* Input data
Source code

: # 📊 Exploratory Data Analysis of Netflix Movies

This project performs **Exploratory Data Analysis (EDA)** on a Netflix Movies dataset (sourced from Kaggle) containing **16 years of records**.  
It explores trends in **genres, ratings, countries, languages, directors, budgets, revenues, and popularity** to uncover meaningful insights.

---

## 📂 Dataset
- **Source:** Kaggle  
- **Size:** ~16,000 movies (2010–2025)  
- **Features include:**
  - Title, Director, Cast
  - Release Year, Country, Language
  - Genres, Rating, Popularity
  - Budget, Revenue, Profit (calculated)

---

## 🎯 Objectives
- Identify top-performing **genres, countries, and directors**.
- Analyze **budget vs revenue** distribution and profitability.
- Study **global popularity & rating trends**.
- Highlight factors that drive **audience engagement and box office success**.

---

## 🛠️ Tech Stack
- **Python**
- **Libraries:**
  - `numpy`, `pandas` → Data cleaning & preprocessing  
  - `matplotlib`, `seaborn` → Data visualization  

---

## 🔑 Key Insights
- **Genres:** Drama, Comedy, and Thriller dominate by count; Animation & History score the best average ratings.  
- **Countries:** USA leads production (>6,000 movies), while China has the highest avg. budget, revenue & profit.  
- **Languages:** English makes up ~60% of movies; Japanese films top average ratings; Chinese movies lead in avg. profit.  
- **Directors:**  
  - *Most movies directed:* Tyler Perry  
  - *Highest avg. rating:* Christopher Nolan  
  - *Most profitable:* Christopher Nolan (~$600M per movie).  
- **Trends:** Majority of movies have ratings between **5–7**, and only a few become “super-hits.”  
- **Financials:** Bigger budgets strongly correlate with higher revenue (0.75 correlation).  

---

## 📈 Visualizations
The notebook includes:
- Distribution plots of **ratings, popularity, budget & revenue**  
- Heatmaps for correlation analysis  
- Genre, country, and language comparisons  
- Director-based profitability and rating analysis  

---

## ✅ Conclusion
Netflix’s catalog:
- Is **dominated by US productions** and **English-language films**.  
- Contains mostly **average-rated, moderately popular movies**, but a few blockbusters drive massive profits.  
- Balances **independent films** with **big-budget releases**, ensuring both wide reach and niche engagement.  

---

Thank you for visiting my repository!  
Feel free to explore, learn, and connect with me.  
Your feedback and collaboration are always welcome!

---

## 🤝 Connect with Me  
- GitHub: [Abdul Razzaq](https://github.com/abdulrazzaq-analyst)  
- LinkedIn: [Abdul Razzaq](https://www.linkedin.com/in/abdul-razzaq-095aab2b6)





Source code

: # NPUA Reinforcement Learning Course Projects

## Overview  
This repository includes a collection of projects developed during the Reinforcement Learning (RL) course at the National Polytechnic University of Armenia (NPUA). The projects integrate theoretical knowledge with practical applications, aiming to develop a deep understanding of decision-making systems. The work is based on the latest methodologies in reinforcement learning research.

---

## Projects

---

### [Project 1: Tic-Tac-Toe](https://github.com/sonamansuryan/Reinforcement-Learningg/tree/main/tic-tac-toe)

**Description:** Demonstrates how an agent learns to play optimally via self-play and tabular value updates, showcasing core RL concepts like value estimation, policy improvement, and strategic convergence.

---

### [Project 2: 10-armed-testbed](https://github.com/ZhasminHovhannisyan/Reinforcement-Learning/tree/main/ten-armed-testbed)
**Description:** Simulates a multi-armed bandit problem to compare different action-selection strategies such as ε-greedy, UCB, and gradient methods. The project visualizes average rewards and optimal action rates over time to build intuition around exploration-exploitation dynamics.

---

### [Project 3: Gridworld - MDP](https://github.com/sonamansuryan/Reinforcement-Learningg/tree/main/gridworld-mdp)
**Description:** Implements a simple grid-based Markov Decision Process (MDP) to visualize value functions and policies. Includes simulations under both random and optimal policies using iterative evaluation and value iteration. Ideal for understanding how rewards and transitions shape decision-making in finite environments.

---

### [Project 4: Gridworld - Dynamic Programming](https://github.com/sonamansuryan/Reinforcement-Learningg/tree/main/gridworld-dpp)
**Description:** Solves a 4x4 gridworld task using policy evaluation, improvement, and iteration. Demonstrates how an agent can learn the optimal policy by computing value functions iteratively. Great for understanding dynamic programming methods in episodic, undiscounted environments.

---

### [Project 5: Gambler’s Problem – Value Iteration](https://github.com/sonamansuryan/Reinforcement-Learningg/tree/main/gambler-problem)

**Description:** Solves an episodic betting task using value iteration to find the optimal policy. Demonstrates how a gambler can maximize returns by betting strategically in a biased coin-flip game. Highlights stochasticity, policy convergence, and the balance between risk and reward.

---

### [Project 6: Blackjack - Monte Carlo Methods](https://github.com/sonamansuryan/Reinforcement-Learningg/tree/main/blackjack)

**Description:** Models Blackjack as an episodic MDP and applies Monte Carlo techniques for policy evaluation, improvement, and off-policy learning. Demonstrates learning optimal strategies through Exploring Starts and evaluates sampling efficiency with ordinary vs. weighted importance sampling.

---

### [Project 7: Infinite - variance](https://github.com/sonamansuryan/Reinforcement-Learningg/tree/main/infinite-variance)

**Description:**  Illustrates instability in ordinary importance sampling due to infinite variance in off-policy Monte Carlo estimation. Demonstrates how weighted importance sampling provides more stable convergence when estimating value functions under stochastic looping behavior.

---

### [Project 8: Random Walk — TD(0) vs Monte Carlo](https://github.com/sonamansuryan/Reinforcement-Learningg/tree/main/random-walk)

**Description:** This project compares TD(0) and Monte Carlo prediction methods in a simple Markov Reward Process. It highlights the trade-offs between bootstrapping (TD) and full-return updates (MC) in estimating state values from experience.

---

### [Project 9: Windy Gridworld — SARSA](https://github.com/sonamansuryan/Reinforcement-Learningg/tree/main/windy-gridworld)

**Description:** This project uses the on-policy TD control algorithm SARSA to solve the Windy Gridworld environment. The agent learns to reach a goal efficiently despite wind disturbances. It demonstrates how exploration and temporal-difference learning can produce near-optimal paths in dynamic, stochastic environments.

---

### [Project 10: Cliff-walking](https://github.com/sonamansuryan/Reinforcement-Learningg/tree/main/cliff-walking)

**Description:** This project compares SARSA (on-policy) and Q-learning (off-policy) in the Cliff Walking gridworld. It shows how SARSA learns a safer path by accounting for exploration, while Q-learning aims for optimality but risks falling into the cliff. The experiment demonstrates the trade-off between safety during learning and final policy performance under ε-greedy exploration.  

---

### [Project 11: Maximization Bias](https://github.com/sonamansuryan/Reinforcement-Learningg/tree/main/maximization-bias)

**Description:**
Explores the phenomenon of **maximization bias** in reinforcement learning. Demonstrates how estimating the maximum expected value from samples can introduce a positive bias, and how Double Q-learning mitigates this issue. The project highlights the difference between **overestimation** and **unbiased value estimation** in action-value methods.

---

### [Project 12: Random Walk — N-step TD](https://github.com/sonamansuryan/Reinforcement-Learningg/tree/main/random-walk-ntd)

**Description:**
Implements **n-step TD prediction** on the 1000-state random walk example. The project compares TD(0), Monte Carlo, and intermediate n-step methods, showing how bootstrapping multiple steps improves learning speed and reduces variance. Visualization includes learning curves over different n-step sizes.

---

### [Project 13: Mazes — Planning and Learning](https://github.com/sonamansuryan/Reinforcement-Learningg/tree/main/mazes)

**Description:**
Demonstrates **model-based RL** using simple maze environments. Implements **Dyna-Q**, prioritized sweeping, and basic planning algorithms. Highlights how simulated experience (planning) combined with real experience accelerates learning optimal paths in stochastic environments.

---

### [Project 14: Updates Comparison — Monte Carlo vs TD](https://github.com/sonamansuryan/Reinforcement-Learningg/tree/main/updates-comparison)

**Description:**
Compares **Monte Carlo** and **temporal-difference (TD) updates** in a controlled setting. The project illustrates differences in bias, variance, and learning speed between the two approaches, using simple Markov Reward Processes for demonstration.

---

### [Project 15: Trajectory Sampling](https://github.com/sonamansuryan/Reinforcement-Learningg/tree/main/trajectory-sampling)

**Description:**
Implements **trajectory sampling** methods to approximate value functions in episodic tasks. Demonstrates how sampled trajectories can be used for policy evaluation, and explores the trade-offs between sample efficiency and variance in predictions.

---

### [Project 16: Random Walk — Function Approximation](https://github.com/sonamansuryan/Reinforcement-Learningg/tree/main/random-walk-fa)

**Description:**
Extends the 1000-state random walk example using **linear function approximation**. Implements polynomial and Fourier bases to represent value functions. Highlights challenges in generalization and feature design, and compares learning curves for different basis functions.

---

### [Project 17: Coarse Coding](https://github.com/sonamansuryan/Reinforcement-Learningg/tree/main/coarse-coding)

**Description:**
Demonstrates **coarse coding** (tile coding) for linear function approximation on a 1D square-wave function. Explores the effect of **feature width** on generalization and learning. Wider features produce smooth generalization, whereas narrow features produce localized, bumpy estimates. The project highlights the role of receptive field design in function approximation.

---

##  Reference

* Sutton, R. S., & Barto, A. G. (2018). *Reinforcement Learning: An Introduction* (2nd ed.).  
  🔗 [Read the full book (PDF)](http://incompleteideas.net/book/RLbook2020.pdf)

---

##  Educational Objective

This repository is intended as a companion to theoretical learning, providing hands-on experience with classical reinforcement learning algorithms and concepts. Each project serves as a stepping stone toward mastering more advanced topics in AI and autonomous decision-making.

* Exercise prompt
Lines with the word "Exploratory": copy each one from the data above.

* Exercise response
: # 📊 Exploratory Data Analysis of Netflix Movies
This project performs **Exploratory Data Analysis (EDA)** on a Netflix Movies dataset (sourced from Kaggle) containing **16 years of records**.  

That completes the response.